# Sharpening Before and After



## JBroida (Jul 16, 2012)

I finally remembered to take pictures... this was for basic sharpening plus chip/broken tip repair. No refinishing (i.e. surface scratches on non-bevel areas were not cleaned up).

http://www.facebook.com/media/set/?set=a.10150969762793860.434802.369479678859&type=1


----------



## Crothcipt (Jul 16, 2012)

That reminds me to rewatch your vid. on tips again. (I think it was yours I watched) I brought home some beaters from work this week that has some tips issues.

Oh ya very nice work.


----------



## Eamon Burke (Jul 16, 2012)

Nice! Is the finish from the Takashima Awasedo?


----------



## JBroida (Jul 16, 2012)

nope... its some other stones i have around here... a soft muddy middle grit one and a soft finishing stone (softer than the takashima)

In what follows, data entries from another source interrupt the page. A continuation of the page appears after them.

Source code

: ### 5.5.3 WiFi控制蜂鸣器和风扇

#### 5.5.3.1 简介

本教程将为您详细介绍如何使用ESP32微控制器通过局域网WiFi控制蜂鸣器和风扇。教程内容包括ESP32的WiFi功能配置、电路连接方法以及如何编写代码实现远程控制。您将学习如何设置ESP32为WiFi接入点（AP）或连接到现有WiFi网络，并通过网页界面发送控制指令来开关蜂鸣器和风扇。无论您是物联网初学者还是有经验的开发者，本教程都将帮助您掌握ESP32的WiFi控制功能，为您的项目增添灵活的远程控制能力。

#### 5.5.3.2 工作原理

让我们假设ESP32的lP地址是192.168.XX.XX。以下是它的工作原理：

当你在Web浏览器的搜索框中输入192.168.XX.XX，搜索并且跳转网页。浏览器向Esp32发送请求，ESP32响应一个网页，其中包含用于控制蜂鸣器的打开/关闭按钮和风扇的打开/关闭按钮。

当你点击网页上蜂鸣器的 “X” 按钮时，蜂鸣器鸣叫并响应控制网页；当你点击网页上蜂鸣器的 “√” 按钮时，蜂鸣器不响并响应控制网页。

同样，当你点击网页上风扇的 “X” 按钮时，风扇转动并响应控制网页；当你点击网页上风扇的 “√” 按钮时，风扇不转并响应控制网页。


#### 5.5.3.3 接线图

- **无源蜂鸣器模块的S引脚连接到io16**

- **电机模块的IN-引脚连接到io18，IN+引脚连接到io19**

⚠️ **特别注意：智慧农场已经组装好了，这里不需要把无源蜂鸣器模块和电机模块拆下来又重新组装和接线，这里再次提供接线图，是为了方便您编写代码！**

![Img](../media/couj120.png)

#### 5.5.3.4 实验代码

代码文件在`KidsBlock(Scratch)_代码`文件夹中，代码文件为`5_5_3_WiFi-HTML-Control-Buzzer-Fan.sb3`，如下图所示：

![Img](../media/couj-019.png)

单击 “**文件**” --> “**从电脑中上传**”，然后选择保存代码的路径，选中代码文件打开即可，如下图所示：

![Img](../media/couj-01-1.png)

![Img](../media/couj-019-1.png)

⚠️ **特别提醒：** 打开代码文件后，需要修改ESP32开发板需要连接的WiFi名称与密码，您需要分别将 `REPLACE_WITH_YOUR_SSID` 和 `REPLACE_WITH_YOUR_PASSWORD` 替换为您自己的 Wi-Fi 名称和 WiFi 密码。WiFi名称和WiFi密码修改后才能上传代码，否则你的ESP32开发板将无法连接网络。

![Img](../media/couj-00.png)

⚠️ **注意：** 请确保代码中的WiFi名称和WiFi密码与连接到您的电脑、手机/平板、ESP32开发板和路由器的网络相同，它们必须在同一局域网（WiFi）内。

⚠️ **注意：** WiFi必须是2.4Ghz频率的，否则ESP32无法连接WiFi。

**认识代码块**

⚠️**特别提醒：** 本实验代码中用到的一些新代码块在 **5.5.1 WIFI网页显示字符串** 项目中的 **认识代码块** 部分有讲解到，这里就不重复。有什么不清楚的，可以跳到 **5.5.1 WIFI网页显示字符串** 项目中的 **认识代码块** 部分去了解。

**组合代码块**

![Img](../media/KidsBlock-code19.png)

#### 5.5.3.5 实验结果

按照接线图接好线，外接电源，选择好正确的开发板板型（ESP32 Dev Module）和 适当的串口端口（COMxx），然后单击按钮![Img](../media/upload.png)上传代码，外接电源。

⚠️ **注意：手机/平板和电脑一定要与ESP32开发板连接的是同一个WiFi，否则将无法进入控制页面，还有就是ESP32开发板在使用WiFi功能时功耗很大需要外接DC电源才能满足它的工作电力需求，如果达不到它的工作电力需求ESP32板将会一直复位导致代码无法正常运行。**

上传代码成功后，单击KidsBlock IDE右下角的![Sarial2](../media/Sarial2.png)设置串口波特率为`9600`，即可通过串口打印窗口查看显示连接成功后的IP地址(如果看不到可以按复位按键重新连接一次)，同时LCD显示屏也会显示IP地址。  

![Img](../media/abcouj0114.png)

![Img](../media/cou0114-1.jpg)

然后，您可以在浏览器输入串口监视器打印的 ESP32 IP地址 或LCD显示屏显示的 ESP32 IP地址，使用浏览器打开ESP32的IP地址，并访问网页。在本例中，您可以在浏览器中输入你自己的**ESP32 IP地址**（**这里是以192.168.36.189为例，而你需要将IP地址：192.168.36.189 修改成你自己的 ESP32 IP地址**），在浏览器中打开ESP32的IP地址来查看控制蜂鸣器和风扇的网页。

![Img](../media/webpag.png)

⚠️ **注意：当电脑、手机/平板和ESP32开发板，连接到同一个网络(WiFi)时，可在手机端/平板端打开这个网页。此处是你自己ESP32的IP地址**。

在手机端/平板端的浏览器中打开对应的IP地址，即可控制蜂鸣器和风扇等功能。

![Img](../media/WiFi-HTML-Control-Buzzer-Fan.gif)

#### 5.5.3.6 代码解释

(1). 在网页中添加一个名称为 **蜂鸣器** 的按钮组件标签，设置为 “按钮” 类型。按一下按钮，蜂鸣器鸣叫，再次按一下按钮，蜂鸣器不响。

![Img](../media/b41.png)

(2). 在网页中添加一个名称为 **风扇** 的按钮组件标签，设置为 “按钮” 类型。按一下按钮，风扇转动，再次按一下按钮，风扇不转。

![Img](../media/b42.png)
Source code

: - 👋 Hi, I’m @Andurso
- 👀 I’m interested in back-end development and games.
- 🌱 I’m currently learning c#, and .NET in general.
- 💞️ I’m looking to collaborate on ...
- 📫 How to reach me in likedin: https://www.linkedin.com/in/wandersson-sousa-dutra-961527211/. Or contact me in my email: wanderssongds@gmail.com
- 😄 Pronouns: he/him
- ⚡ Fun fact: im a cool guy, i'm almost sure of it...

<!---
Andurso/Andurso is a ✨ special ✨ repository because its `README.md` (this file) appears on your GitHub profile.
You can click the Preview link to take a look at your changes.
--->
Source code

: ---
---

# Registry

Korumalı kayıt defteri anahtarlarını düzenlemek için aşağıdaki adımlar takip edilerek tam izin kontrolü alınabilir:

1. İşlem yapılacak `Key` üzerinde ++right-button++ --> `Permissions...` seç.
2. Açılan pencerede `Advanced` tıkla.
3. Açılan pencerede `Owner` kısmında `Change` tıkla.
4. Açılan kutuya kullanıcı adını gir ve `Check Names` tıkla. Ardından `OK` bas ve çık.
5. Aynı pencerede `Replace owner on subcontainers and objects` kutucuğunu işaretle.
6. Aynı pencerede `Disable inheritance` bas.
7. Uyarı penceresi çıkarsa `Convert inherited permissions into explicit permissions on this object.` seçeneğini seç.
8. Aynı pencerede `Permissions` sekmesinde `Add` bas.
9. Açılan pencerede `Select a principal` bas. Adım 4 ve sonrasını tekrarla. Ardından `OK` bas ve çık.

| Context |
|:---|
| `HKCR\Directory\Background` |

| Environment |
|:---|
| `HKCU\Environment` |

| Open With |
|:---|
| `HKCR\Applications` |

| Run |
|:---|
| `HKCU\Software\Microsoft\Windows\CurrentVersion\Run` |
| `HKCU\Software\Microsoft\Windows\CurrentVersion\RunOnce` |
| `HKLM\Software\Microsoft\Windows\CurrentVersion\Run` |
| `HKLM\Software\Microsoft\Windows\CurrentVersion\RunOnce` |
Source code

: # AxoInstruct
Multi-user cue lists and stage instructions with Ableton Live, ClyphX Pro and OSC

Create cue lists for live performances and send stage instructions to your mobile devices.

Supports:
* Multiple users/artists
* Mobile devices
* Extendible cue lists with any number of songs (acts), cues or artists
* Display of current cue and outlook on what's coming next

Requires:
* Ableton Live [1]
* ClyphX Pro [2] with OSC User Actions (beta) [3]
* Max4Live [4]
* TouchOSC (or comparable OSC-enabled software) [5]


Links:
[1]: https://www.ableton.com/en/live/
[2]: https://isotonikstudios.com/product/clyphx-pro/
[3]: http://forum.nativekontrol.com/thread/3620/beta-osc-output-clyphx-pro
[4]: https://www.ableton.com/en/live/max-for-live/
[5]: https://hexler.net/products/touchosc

the edge on the yanagiba is the takashima, the edge on the usuba is the suita, and the edge on the deba is a tsushima.


----------



## markenki (Jul 16, 2012)

Looks great!


----------



## brainsausage (Jul 16, 2012)

Nice work Jon. That usuba looked like a broken window on the edge...


----------



## Andrew H (Jul 16, 2012)

Looks like you did some 'refinishing' to me. 
Great job, Jon.


----------



## mattrud (Jul 17, 2012)

you love that new toy in the corner of your shop don't you.


----------



## JBroida (Jul 17, 2012)

it makes my life a lot easier... total work time for these (all of them)- about 1.5 hours (and i was working slow and talking to people while doing this)


----------



## Eamon Burke (Jul 17, 2012)

JBroida said:


> it makes my life a lot easier... total work time for these (all of them)- about 1.5 hours (and i was working slow and talking to people while doing this)



That is not fair.


----------



## [email protected] (Jul 26, 2012)

BurkeCutlery said:


> That is not fair.



tell me about it. I don't know how much is his "needs"... I have a feeling that his "wants" are also justified in unfair ways!


----------



## JBroida (Jul 27, 2012)

here's a little more sharpening done recently:


----------



## markenki (Jul 27, 2012)

I hope the second photo is "before".


----------



## obtuse (Jul 27, 2012)

markenki said:


> I hope the second photo is "before".


 :lol2: :rofl2:


----------



## TB_London (Jul 28, 2012)

markenki said:


> I hope the second photo is "before".



If not I need to rethink the whole toothy vs polished edge


----------



## Crothcipt (Jul 29, 2012)

TB_London said:


> If not I need to rethink the whole toothy vs polished edge



:spitcoffee:


----------



## JBroida (Jul 29, 2012)

yeah, the first two are before... the second two are after


----------



## JBroida (Aug 4, 2012)

here are a couple more before and afters (not so dramatic in this case, but still...)






i dont know if you can see it in this picture, but the usuba had a very big bevel along the edge at a much more obtuse angle than the bevel should have been











and after:


----------



## schanop (Aug 4, 2012)

Awesome. That Tad Usuba looks much better now and it's found it's way back to the US continent again .. tee heee. New owner must have been a happy camper now.


----------



## Taz575 (Aug 5, 2012)

Any chance for a close up of that Damascus Yanagiba??


----------



## JBroida (Aug 5, 2012)




----------



## Taz575 (Aug 5, 2012)

Wow, that is just awesome!!! What was the final stone used?? Or stone progression if you don't mind me asking? That is a really nice and clean contrast there!!


----------



## JBroida (Aug 5, 2012)

if i can recall, i finished on my suita or takashima


----------



## Taz575 (Aug 5, 2012)

Thanks! I just keep staring at it


----------



## JBroida (Aug 21, 2012)

i forgot to take a before pic of this one, but this one started out with about 2mm missing from the tip and a very large (long) 1.5mm-2mm or so chunk of the edge missing. After some initial sharpening, i saw that this yanagiba also had horrible high and low spots. It took much longer to fix than i had planned


----------



## markenki (Aug 21, 2012)

Looks perfect now!


----------



## JBroida (Aug 21, 2012)

here are all 3 of the single bevel knives i sharpened today... the far right and far left ones were rehandled as well (ho wood octagon handles)


----------



## Taz575 (Aug 21, 2012)

Man, I love that look of the blade road and the contrast!!


----------